WHAT YOU ARE ASKED TO DO => Please copy, character for character, each line from the beginning of the listing to the line containing "#### **⛓️ Cyber Kill Chain**", including both.

STUDY MATERIAL =>
######

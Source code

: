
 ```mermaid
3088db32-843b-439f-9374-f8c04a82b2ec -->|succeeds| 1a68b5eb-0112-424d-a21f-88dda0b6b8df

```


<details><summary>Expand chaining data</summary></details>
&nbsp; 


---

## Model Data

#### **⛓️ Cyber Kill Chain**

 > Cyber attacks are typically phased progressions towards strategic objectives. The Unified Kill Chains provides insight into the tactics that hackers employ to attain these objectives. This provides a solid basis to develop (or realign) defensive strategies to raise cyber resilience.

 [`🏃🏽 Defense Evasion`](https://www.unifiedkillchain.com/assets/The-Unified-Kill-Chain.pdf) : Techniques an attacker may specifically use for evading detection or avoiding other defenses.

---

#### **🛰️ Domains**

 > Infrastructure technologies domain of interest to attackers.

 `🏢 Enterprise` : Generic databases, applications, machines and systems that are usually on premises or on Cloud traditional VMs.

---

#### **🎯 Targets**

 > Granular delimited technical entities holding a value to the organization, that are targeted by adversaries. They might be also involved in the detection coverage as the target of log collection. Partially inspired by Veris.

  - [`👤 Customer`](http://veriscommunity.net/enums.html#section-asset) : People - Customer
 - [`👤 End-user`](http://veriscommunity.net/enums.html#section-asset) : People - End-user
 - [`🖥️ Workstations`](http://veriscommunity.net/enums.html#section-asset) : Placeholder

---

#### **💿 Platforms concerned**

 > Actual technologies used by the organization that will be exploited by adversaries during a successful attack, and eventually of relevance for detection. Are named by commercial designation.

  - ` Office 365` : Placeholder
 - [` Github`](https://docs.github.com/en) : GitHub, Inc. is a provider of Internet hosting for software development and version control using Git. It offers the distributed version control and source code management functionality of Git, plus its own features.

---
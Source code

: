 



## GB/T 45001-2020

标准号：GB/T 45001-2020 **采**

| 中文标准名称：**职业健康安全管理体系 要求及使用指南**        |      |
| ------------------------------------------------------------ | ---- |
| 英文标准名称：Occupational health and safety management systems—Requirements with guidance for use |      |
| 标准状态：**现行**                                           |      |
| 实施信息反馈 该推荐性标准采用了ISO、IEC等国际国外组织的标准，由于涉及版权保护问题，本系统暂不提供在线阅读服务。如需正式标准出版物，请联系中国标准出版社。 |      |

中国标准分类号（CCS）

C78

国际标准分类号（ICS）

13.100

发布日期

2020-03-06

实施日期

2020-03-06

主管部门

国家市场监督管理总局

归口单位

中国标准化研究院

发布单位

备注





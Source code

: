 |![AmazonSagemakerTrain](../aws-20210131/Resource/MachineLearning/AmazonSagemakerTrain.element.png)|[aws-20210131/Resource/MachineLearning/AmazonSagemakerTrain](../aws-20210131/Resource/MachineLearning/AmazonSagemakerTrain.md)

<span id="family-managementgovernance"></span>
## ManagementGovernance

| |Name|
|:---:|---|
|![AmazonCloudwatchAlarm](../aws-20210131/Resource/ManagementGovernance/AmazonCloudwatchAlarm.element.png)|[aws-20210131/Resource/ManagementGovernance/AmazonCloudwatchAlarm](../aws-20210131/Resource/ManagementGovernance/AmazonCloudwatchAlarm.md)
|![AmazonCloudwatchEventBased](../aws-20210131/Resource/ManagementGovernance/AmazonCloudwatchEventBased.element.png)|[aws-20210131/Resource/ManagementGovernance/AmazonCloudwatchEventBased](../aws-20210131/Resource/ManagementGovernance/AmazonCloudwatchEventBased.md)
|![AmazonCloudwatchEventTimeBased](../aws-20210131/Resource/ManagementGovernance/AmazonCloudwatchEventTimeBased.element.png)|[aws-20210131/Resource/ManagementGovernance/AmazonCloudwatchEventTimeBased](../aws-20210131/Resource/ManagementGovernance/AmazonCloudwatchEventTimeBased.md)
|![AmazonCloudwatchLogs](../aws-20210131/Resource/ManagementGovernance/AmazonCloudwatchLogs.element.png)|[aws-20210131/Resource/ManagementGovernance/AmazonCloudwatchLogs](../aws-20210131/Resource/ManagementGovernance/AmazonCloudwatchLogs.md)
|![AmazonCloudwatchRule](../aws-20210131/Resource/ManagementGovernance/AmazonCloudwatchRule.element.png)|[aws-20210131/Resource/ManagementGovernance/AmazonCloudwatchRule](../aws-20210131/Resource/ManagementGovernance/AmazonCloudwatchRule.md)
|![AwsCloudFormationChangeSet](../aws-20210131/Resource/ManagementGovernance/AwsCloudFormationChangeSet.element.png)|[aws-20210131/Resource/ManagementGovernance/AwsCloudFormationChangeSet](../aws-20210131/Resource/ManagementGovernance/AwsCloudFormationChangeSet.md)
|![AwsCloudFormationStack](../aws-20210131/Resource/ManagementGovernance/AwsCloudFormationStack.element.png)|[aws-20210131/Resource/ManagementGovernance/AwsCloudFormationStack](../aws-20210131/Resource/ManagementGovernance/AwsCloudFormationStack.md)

######

TASK ANSWER =>
Source code

:
 ```mermaid
3088db32-843b-439f-9374-f8c04a82b2ec -->|succeeds| 1a68b5eb-0112-424d-a21f-88dda0b6b8df

```


<details><summary>Expand chaining data</summary></details>
&nbsp; 


---

## Model Data

#### **⛓️ Cyber Kill Chain**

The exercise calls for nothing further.